The potential of increasingly powerful artificial intelligence to analyze increasingly available genomic data is significant. A good example of where we’re currently at comes via a recent study published by the New York Genome Center (NYGC), The Rockefeller University and other NYGC member institutions, and IBM.
The study compared a number of techniques that are commonly used to analyze genomic data from tumor cells and healthy cells. The study utilized Watson for Genomics technology to help interpret the genome data. The paper reveals that Watson was able to provide actionable insights in just 10 minute, which compares to approximately 160 hours of human analysis.
It seems that we’re at something of a tipping point with regards to genomic data, with sequencing costs coming down to $1,000, and some companies even offering to sequence your genome for free in return for that data being donated to science. As such, the amount of genomic data researchers have to play with is likely to balloon significantly in the coming years. The challenge will then move towards making sense of the data.
It’s an informatics challenge that often forms a bottleneck in our approach to diseases such as cancer, and it’s a bottleneck that the team believe AI can help to overcome.
“Our partnership has explored cutting-edge challenges and opportunities in harnessing genomics to help cancer patients.

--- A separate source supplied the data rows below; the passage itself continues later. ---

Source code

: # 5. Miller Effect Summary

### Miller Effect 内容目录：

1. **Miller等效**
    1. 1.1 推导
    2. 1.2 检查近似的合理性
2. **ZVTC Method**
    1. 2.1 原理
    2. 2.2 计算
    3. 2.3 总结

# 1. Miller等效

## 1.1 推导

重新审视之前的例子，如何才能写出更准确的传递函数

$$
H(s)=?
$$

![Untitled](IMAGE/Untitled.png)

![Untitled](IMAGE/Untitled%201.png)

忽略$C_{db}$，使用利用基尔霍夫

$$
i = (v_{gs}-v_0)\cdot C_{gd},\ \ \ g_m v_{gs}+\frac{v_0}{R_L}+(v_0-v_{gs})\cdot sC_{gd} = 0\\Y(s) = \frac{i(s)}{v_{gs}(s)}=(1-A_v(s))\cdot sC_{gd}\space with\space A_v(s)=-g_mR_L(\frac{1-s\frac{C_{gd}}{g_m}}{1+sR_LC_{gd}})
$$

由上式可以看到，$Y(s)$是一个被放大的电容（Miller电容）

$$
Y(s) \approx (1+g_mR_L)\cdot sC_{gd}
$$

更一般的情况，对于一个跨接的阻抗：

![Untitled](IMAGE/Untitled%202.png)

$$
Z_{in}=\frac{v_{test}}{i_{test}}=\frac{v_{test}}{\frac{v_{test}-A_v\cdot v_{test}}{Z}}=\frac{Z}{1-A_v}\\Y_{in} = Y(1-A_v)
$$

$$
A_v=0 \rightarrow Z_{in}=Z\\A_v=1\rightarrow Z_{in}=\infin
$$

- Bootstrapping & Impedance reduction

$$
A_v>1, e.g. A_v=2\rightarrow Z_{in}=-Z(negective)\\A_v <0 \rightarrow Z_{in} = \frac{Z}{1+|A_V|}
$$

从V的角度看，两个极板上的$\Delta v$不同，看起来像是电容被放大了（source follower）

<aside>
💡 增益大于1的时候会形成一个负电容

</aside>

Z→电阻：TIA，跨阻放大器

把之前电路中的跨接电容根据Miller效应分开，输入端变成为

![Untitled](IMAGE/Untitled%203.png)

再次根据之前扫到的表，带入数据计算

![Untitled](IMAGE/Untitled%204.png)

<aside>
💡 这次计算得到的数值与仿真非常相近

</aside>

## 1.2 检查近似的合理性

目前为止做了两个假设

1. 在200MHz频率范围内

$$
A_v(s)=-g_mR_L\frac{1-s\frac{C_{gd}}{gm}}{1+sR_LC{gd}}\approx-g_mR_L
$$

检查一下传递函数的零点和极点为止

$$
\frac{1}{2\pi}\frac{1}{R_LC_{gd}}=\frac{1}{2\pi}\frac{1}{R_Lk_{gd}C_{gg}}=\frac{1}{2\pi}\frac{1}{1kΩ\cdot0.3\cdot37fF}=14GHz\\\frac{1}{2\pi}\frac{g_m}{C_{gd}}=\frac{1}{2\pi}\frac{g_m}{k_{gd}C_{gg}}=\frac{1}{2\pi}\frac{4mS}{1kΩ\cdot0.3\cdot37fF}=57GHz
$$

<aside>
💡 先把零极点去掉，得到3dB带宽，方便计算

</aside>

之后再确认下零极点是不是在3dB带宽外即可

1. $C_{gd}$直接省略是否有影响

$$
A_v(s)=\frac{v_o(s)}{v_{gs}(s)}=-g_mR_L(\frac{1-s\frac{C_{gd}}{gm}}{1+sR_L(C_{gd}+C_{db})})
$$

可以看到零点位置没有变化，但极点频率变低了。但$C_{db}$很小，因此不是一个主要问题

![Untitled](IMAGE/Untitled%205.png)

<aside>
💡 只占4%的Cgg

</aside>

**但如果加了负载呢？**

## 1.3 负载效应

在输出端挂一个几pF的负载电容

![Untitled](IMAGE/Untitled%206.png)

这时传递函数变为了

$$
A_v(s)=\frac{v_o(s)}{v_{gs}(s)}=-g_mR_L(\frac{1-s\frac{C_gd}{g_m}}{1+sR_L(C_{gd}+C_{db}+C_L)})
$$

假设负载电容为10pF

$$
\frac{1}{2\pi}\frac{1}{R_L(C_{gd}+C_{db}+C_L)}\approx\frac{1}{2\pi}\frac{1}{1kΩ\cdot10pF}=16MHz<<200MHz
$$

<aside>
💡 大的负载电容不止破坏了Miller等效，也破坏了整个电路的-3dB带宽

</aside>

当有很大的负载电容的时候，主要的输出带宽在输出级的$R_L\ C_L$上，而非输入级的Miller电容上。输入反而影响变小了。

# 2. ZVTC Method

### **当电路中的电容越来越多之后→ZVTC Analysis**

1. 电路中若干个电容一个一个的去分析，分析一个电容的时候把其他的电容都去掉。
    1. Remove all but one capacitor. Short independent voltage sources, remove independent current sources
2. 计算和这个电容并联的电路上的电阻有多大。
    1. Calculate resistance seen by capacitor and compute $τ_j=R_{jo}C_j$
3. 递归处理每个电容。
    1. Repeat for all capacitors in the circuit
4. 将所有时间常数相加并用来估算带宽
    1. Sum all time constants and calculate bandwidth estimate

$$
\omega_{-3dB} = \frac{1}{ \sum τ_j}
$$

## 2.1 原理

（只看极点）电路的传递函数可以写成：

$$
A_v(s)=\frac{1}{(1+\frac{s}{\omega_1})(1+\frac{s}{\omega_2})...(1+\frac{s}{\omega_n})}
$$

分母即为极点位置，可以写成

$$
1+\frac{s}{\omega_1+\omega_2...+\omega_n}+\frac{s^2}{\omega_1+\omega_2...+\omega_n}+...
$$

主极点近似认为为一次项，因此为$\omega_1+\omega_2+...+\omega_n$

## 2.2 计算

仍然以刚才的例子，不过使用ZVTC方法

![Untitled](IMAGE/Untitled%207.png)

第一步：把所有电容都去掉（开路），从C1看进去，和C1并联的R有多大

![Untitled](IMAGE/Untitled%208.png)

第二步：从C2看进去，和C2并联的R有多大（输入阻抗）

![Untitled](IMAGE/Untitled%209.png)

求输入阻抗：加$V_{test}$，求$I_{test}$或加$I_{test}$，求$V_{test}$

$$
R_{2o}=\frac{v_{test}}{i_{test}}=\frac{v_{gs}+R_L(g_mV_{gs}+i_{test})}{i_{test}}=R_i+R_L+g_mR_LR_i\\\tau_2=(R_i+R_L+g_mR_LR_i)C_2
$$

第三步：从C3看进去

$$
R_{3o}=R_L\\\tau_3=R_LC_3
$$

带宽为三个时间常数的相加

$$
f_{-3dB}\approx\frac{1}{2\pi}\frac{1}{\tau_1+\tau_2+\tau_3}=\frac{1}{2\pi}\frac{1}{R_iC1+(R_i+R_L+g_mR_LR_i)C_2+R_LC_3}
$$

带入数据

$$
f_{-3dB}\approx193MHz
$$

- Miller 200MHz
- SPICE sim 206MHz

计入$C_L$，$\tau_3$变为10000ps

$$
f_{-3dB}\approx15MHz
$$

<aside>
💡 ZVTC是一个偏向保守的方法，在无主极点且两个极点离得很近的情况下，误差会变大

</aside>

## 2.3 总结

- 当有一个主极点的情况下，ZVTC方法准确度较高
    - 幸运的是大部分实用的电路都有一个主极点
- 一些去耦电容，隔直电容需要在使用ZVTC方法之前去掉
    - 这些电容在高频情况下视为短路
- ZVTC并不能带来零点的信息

We provide initial insights into two critical issues: what clinical value can be extracted from different commercial and academic cancer genomic platforms, and how to think about scaling access to that value,” they say.
DNA and RNA from a glioblastoma tumor specimen was analyzed alongside the patient’s normal blood. They were compared against potentially actionable insights from a commercial targeted panel that had been performed on the sample.
“This study documents the strong potential of Watson for Genomics to help clinicians scale precision oncology more broadly,” IBM say. “Clinical and research leaders in cancer genomics are making tremendous progress towards bringing precision medicine to cancer patients, but genomic data interpretation is a significant obstacle, and that’s where Watson can help.”
Big data medicine
Further evidence of the potential comes from the University of California San Francisco, where a team have developed a computational method to probe huge quantities of data to discover new ways of using drugs.
The approach would allow scientists to bypass the traditional experiments undertaken on biological specimens, and do computational analyses instead.
“This points toward a day when doctors may treat their patients with drugs that have been individually tailored to the idiosyncracies of their own disease,” the researchers say.
The researchers used data from the Cancer Genome Atlas (TCGA), which is a detailed map of the genomic changes in numerous types of cancer. It contains over two petabytes of data and allowed the team to see how genes were regulated in the cancerous tissue in comparison to the normal tissue.
They were then able to search the Library of Integrated Network-based Cellular Signatures (LINCS) L1000 dataset, to see how thousands of compounds and chemicals affected cancer cells. This allowed them to form a league table of some 12,442 small molecules according to their ability to reverse abnormal changes in gene expression.
Finally, they used both the ChEMBL database and the Cancer Cell Line Encyclopedia to analyze and compare molecular profiles. Eventually, the analysis revealed four distinct drugs that were most likely to be effective.
“Since in many cancers, we already have lots of known drug efficacy data, we were able to perform large-scale analyses without running any biological experiments,” the researchers say.
Suffice to say, such successes are only possible if the data is of a high standard. A recent paper from Oregon Health & Science University highlights the importance of good design of digital identifiers used to tag data in such big data led research projects.
The paper identifies some pragmatic guidelines to help create, reference and maintain web-based identifiers to improve reproducibility, attribution, and scientific discovery.
The data that researchers use for their work is only as useful as the robustness and uniqueness of their respective identifiers, which allow for each record to be linked and discovered. Most of the time these identifiers emerge organically, with the researchers believing this lassez faire approach threatens the usefulness of research.
As such, they urge the research community to do a better job of engineering the identifiers according to set standards and conventions.
“As with plumbing fixtures, the question of how identifiers work should only need to be understood by those that build and maintain them. However, everyone needs to know how identifiers should be used, and this is where convention is important,” they say. “Through this work, we hope to encourage all participants in the scholarly ecosystem – including authors, data creators, data integrators, publishers, software developers, and resolvers – to adhere to best practice in order to maximize the utility and impact of life science data.”